Immer mehr Menschen greifen zu gebrauchten Klamotten. Laut dem Secondhand Fashion Report 2022, den der Onlinehändler Momox und das Marktforschungsinstitut Kantar herausgebracht haben, gaben 67 Prozent der Befragten an, schon einmal Secondhand-Kleidung gekauft zu haben. Das sind elf Prozentpunkte mehr als im Vorjahr.
Mehr als jeder Zweite kauft der Befragung zufolge mindestens einmal im Jahr Klamotten aus zweiter Hand – und zwar am liebsten online: 44 Prozent der Secondhand-Käufer bestellen die Ware im Internet, 28 Prozent bevorzugen klassische Secondhand-Läden. Überraschend dabei: Vor allem die Generation 50 plus kauft gern online, während die unter 25-Jährigen am liebsten in die Vor-Ort-Läden gehen.
"Wir haben ein sehr treues Stammpublikum"
Dass sich vor allem bei den Jüngeren Secondhand wachsender Beliebtheit erfreut, stellt auch Birgit Meyer fest. Sie betreibt das Secondhand-Modegeschäft Offcourse am Ostertor im Viertel. "Wir haben Gott sei Dank schon lange ein sehr treues Stammpublikum", sagt Meyer. "Aber wir stellen fest, dass momentan auch Leute zu uns kommen, die noch keine Berührung mit Secondhand haben." Auch junge Leute kämen vermehrt. "Retro ist bei denen wahrscheinlich wieder in", vermutet Meyer.
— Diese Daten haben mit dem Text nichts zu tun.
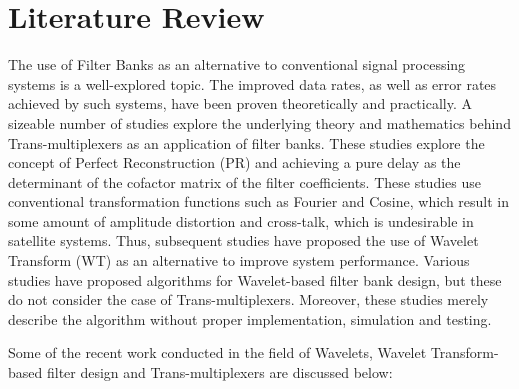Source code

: \chapter{Literature Review}
The use of Filter Banks as an alternative to conventional signal processing systems is a well-explored topic. The improved data rates, as well as error rates achieved by such systems, have been proven theoretically and practically. A sizeable number of studies explore the underlying theory and mathematics behind Trans-multiplexers as an application of filter banks. These studies explore the concept of Perfect Reconstruction (PR) and achieving a pure delay as the determinant of the cofactor matrix of the filter coefficients. These studies use conventional transformation functions such as Fourier and Cosine, which result in some amount of amplitude distortion and cross-talk, which is undesirable in satellite systems. Thus, subsequent studies have proposed the use of Wavelet Transform (WT) as an alternative to improve system performance. Various studies have proposed algorithms for Wavelet-based filter bank design, but these do not consider the case of Trans-multiplexers. Moreover, these studies merely describe the algorithm without proper implementation, simulation and testing. \par
Some of the recent work conducted in the field of Wavelets, Wavelet Transform-based filter design and Trans-multiplexers are discussed below:


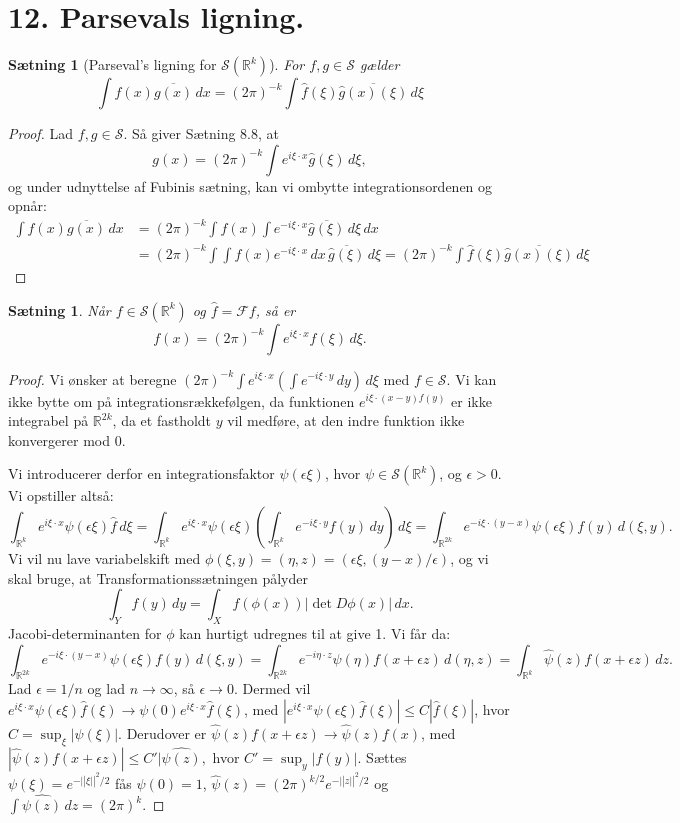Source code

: \documentclass[12pt]{report}
\newtheorem{theorem}[lemma]{Sætning}
\theoremstyle{break}
\newtheorem*{proof}{Bevis}
\theoremstyle{break}
\newcommand{\RR}{\mathbb{R}}
\newcommand{\FS}{\mathcal{S}}
\newcommand{\FI}{\mathcal{F}}
\newcommand{\laengde}[1]{\lvert|#1\rvert|}
\begin{document}
\newpage
\section*{12. Parsevals ligning.}
\begin{theorem}[Parseval's ligning for $\FS(\RR^k)$]
For $f,g\in\FS$ gælder
\[\int f(x)\overline{g(x)}\,dx = (2\pi)^{-k}\int\hat{f}(\xi)\overline{\hat{g}(x)(\xi)}\,d\xi\]
\end{theorem}
\begin{proof}
Lad $f,g\in\FS$. Så giver Sætning 8.8, at
\[g(x)=(2\pi)^{-k}\int e^{i\xi\cdot x}\hat{g}(\xi)\,d\xi,\] og under udnyttelse af Fubinis sætning, kan vi ombytte integrationsordenen og opnår:
\begin{align*}
\int f(x)\overline{g(x)}\,dx & =(2\pi)^{-k}\int f(x)\int e^{-i\xi\cdot x}\overline{\hat{g}(\xi)}\,d\xi\,dx\\& = (2\pi)^{-k}\int\int f(x) e^{-i\xi\cdot x}\,dx\,\overline{\hat{g}(\xi)}\,d\xi = (2\pi)^{-k}\int\hat{f}(\xi)\overline{\hat{g}(x)(\xi)}\,d\xi
\end{align*}
\end{proof}
\begin{theorem}
Når $f\in\FS(\RR^k)$ og $\hat{f}=\FI f$, så er
\[f(x)=(2\pi)^{-k}\int e^{i\xi\cdot x}\hat{f}(\xi)\,d\xi.\]
\end{theorem}
\begin{proof}
Vi ønsker at beregne $(2\pi)^{-k}\int e^{i\xi\cdot x}(\int e^{-i\xi\cdot y}\,dy)\,d\xi$ med $f\in\FS$. Vi kan ikke bytte om på integrationsrækkefølgen, da funktionen $e^{i\xi\cdot(x-y)f(y)}$ er ikke integrabel på $\RR^{2k}$, da et fastholdt $y$ vil medføre, at den indre funktion ikke konvergerer mod $0$.

\bigskip

Vi introducerer derfor en integrationsfaktor $\psi(\epsilon\xi)$, hvor $\psi\in\FS(\RR^k)$, og $\epsilon>0$.
Vi opstiller altså:
\[\int_{\RR^k}e^{i\xi\cdot x}\psi(\epsilon\xi)\hat{f}\,d\xi = \int_{\RR^k}e^{i\xi\cdot x}\psi(\epsilon\xi)\left(\int_{\RR^k}e^{-i\xi\cdot y}f(y)\,dy\right)\,d\xi=\int_{\RR^{2k}}e^{-i\xi\cdot (y-x)}\psi(\epsilon\xi)f(y)\,d(\xi,y).\]
Vi vil nu lave variabelskift med $\phi(\xi,y)=(\eta,z)=(\epsilon\xi,(y-x)/\epsilon)$, og vi skal bruge, at Transformationssætningen pålyder
\[\int_Yf(y)\,dy =\int_X f(\phi(x))|\det D\phi(x)|\,dx.\]
Jacobi-determinanten for $\phi$ kan hurtigt udregnes til at give 1. Vi får da:
\[\int_{\RR^{2k}}e^{-i\xi\cdot (y-x)}\psi(\epsilon\xi)f(y)\,d(\xi,y) = \int_{\RR^{2k}}e^{-i\eta\cdot z}\psi(\eta)f(x+\epsilon z)\,d(\eta,z) = \int_{\RR^k}\hat{\psi}(z)f(x+\epsilon z)\,dz.\]
Lad $\epsilon=1/n$ og lad  $n\to\infty$, så $\epsilon\to 0$. Dermed vil $e^{i\xi\cdot x}\psi(\epsilon\xi)\hat{f}(\xi)\to\psi(0)e^{i\xi\cdot x}\hat{f}(\xi)$, med $|e^{i\xi\cdot x}\psi(\epsilon\xi)\hat{f}(\xi)|\leq C|\hat{f}(\xi)|$, hvor $C=\sup_\xi|\psi(\xi)|$. Derudover er $\hat{\psi}(z)f(x+\epsilon z)\to\hat{\psi}(z)f(x)$, med $|\hat{\psi}(z)f(x+\epsilon z)|\leq C'|\hat{\psi(z)},$ hvor $C'=\sup_y|f(y)|$. Sættes $\psi(\xi)=e^{-\laengde{\xi}^2/2}$ fås $\psi(0)=1$, $\hat{\psi}(z)=(2\pi)^{k/2}e^{-\laengde{z}^2/2}$ og $\int\hat{\psi(z)}\,dz=(2\pi)^k.$
\end{proof}
\end{document}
Das kann auch Andreas Friedrich bestätigen. Der 26-Jährige hat vor Kurzem den Secondhand-Shop Defibrillator in der Westerstraße eröffnet, inklusive eines kleinen Cafés. Auch die Bar Drei Drittel mit einem kleinen Secondhand-Shop gehört ihm bereits. "Wir hätten uns ja nicht vergrößert, wenn wir nicht gewusst hätten, dass das Zukunft hat. Und dass mehr und mehr Leute gern nachhaltig einkaufen und den Stil cool finden", sagt Friedrich. "Jetzt wollen wir uns bewusst an größere Zielgruppen richten." Klassischerweise würden sich vor allem Studierende von den Vintage-Klamotten angesprochen fühlen. "Mittlerweile gibt es aber auch viele Schülerinnen und Schüler, die zu uns kommen, und auch Leute im höheren Alter."
Auch große Händler eröffnen Secondhand-Sektionen
Auch die großen Modehändler haben das Potenzial von Secondhand längst erkannt. Ob H&M, Zalando oder die Otto-Tochter About You – sie alle bieten in ihren Onlineshops mittlerweile Gebrauchttextilien an. C&A hat im vergangenen Sommer in seiner Filiale in Hamburg-Altona in Zusammenarbeit mit der Onlineplattform Carou einen Secondhand-Store eröffnet. So solle Kleidung immer stärker in Kreisläufen gedacht werden, teilt C&A-Sprecherin Dijana Tanasi? auf Nachfrage mit. "Als Unternehmen spüren wir, wie das Interesse an nachhaltigerer Kleidung und auch Secondhand-Mode zunimmt." In Frankreich habe C&A etwa eine Onlineplattform eingeführt, auf der Privatpersonen gebrauchte C&A-Artikel verkaufen können. Diese Initiative ist wohl als Versuch des Modeunternehmens anzusehen, von den zahlreichen verkauften Klamotten, die im Umlauf sind, auch wirtschaftlich wieder etwas zurückzubekommen.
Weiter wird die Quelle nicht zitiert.